Adrian Lajtha, Accenture’s Chief Leadership Officer, said: “Despite current challenges, employees are still striving for success – and energized, engaged employees remain a competitive advantage. Since the majority of today’s professionals are not job hunting, leading companies must capitalize on this moment in time to equip their people with clearly defined career paths that include innovating training, leadership development and opportunities for advancement.”
The Accenture research examined a wide range of employment-related topics in UAE:
Current job situation: In the survey, 28 per cent women and 26 per cent men said they were looking for another opportunity outside their company. Interestingly, more women in the UAE than men (16% vs 6%))) said they were planning to start their own business. UAE women are the most active in this path forward
Flexible work schedules: More than one-third (37 per cent) of respondents reported having some type of flexible work schedule, and 35 per cent of this group said they have used flexible work options for more than three years.
Slowed careers: When asked about factors that have slowed their careers, 49 per cent of respondents cited the economic downturn, which started in 2008. More women than men (52 per cent against 40 per cent) agreed that the demands of career requirements have negatively affected the quality of their family life.

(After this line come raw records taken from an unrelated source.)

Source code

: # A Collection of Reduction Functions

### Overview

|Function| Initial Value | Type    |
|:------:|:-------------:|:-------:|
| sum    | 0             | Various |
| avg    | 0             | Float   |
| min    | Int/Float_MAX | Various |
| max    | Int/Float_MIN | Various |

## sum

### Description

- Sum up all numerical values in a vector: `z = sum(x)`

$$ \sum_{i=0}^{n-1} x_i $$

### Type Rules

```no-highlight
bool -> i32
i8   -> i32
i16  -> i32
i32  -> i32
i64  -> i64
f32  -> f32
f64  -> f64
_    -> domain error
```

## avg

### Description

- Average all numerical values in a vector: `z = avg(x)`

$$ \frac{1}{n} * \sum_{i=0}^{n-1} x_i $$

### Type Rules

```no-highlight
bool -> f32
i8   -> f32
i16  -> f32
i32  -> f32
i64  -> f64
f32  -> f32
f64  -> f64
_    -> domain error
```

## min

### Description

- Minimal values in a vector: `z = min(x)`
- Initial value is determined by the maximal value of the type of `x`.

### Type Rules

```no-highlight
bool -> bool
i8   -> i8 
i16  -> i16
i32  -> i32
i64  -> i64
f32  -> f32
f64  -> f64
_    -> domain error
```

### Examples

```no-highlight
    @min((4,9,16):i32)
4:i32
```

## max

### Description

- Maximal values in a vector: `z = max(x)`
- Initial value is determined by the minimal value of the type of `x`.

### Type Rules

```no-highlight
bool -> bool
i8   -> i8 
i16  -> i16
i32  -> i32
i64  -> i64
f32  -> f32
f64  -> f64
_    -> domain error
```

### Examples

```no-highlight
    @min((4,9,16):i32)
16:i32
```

Work-life balance: about two-thirds (64 per cent) of respondents reported having work-life balance most or all of the time Spouses: People work/life balance is achieved most of the time; however to achieve success, the vast majority (66 per cent) of respondents with a spouse said that that have aa full-time support to look after to their children or even support from their extended families
Important attributes for career growth: Self confidence, soft skills and education/training were cited as the most important attributes to career growth (32 per cent, 25 per cent and 23 per cent of respondents respectively).

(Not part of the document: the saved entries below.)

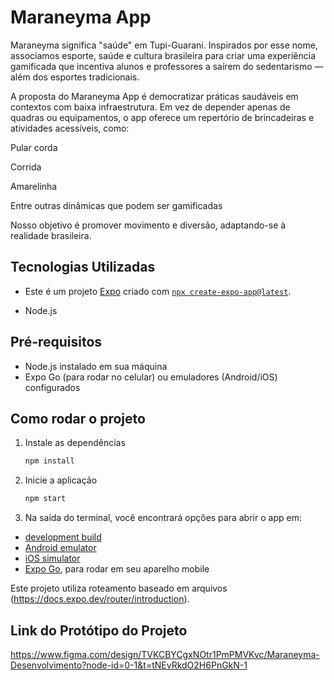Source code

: # Maraneyma App

Maraneyma significa "saúde" em Tupi-Guarani. Inspirados por esse nome, associamos esporte, saúde e cultura brasileira para criar uma experiência gamificada que incentiva alunos e professores a saírem do sedentarismo — além dos esportes tradicionais.

A proposta do Maraneyma App é democratizar práticas saudáveis em contextos com baixa infraestrutura. Em vez de depender apenas de quadras ou equipamentos, o app oferece um repertório de brincadeiras e atividades acessíveis, como:

Pular corda

Corrida

Amarelinha

Entre outras dinâmicas que podem ser gamificadas

Nosso objetivo é promover movimento e diversão, adaptando-se à realidade brasileira.

## Tecnologias Utilizadas

- Este é um projeto [Expo](https://expo.dev) criado com [`npx create-expo-app@latest`](https://docs.expo.dev/get-started/create-a-project/).

- Node.js

## Pré-requisitos

- Node.js instalado em sua máquina
- Expo Go (para rodar no celular) ou emuladores (Android/iOS) configurados

## Como rodar o projeto

1. Instale as dependências

   ```bash
   npm install
   ```

2. Inicie a aplicação

   ```bash
   npm start
   ```

3. Na saída do terminal, você encontrará opções para abrir o app em:

- [development build](https://docs.expo.dev/develop/development-builds/introduction/)
- [Android emulator](https://docs.expo.dev/workflow/android-studio-emulator/)
- [iOS simulator](https://docs.expo.dev/workflow/ios-simulator/)
- [Expo Go](https://expo.dev/go), para rodar em seu aparelho mobile

Este projeto utiliza roteamento baseado em arquivos (https://docs.expo.dev/router/introduction).

## Link do Protótipo do Projeto

https://www.figma.com/design/TVKCBYCgxNOtr1PmPMVKvc/Maraneyma-Desenvolvimento?node-id=0-1&t=tNEvRkdO2H6PnGkN-1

Career advice: Books and training (38 per cent), colleagues (32 per cent), family and friends (31 per cent each) were cited as sources of advice on career. As many as 88 per cent said the gender of the person giving career advice did not matter to them. At the same time, most respondents said they are taking a variety of steps to actively manage their careers—including accepting a different role or responsibility (cited by 78 percent of respondents, working longer hours (49 percent), and receiving more education or training (44 percent).
The full global report on the research, “The Path Forward,” is available at www.accenture.com/pathforward;
In November/December 2011, Accenture conducted an online survey of 3,900 business executives from medium to large organizations in 31 countries: Argentina, Australia, Austria, Brazil, Canada, China, Denmark, Finland, France, Germany, India, Indonesia, Ireland, Italy, Japan, Malaysia, Mexico, the Netherlands, Norway, Philippines, Singapore, South Africa, South Korea, Spain, Sweden, Switzerland, Thailand, Turkey, United Arab Emirates, the United Kingdom and the United States. A minimum of 100 respondents from each country participated, with the exception of Norway/Sweden/Denmark/Finland, where the combined number of respondents totaled 200. Respondents were split evenly by gender and were balanced by age and level in their organizations. The margin of error for the total sample was approximately +/-2percent.